Teams Make Good Management Sense
I try to impress upon leaders that focusing on building teams is a smart move. Without it, they’re like the manager from my story that had to intervene constantly and check in. So if they need more time to focus on dependencies, planning, and strategy as most do, knowing they have a team they can trust, takes a massive load of crisis management off their plate. There are other benefits for managers to consider:
- Better personal growth and development
- Less time having to manage toward individual strengths
- Less remembering who to ask for updates
- Better solutions to a problem
- Support for a change in numbers
- Increased sense of responsibility and accountability
- Rapid improvements to effectiveness and productivity
There is another side to this: if you want to build a real team, you will likely find yourself adapting as well. That team will grow rapidly and push boundaries around them as they become stronger. Those boundaries might be ones you put in place or were never willing to cross. Similarly, their expectations of their managers, leaders, and peers will also change. Typically, teams will expect their managers to treat them like partners and adults, not as individuals needing instruction. So the reward for creating a team is great, but this isn’t a journey you get to observe from a distance.
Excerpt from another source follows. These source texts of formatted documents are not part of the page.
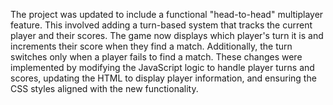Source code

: The project was updated to include a functional "head-to-head" multiplayer feature. This involved adding a turn-based system that tracks the current player and their scores. The game now displays which player's turn it is and increments their score when they find a match. Additionally, the turn switches only when a player fails to find a match. These changes were implemented by modifying the JavaScript logic to handle player turns and scores, updating the HTML to display player information, and ensuring the CSS styles aligned with the new functionality.

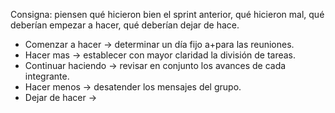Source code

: Consigna: piensen qué hicieron bien el sprint anterior, qué hicieron mal, qué deberían empezar a hacer, qué deberían dejar de hace.

- Comenzar a hacer → determinar un día fijo a+para las reuniones.
- Hacer mas  → establecer con mayor claridad la división de tareas.
- Continuar haciendo → revisar en conjunto los avances de cada integrante.
- Hacer menos → desatender los mensajes del grupo.
- Dejar de hacer →
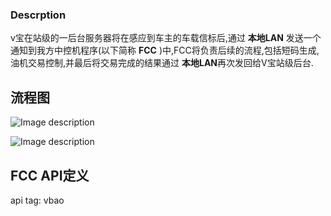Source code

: ### Descrption
v宝在站级的一后台服务器将在感应到车主的车载信标后,通过 **本地LAN** 发送一个通知到我方中控机程序(以下简称 **FCC** )中,FCC将负责后续的流程,包括短码生成,油机交易控制,并最后将交易完成的结果通过 **本地LAN**再次发回给V宝站级后台. 

## 流程图

![Image description](https://images.gitee.com/uploads/images/2021/0705/113608_50aa4a32_8024409.png "屏幕截图.png")

![Image description](https://images.gitee.com/uploads/images/2021/0705/113630_b178d936_8024409.png "屏幕截图.png")

## FCC API定义

api tag: vbao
You will be in the blast radius of change as well.
A parting thought, though, as to why investing in teams matters. While I did mention the side of attrition when dissatisfaction takes root, the opposite is equally true. When the team has satisfaction and room to grow, they will want to stay. The team members find a home, and leaders reap the benefits of having a team that can handle problems, improve rapidly, and demonstrates higher stability. Even though I’ve framed this in terms of attrition and growth, the improvements teams will make to their processes and how effective they are cannot be ignored.
Some of the results I’ve personally seen and experienced:
- Cutting development time to 1/3rd
- Eliminating bugs and defects
- Stabilizing infrastructure
- Conducting user research
- Removing multi-day bottlenecks from the process (Code reviews, manual deployments, etc.)
- Pitching new product ideas
- New ideas and proof-of-concepts regularly
- Higher attention to detail in terms of performance, quality, stability, and security
- Reducing and eliminating late-night support
- Solving for continuous delivery
- Learning new tech stacks
This list goes on, but the thing about this list that I want to point out is that these benefits are typically emergent from a team and happen without the need for oversight or assignment. Teams will naturally solve problems in these areas and make improvements. So if you think of the issues your groups have that seem the most stuck in place, most of the time, a team will solve those problems as if it were magic.
On Time, No Bugs, and More
A VP asked our team to build an MVP within three months. It was an aggressive deadline for an ambitious project. We completed the MVP one day after the deadline, which was just there for false urgency like most deadlines. We didn’t work late or on weekends. Our software had no defects. We also implemented the company’s first continuous delivery pipeline simultaneously, saving an estimated $120,000 in cost. This all happened with a team of four in less than three months.
It’s a no-brainer to invest in building teams, but what it takes to build them is a subject for another day. Though I’ll let you know now that you can get started in less than three days.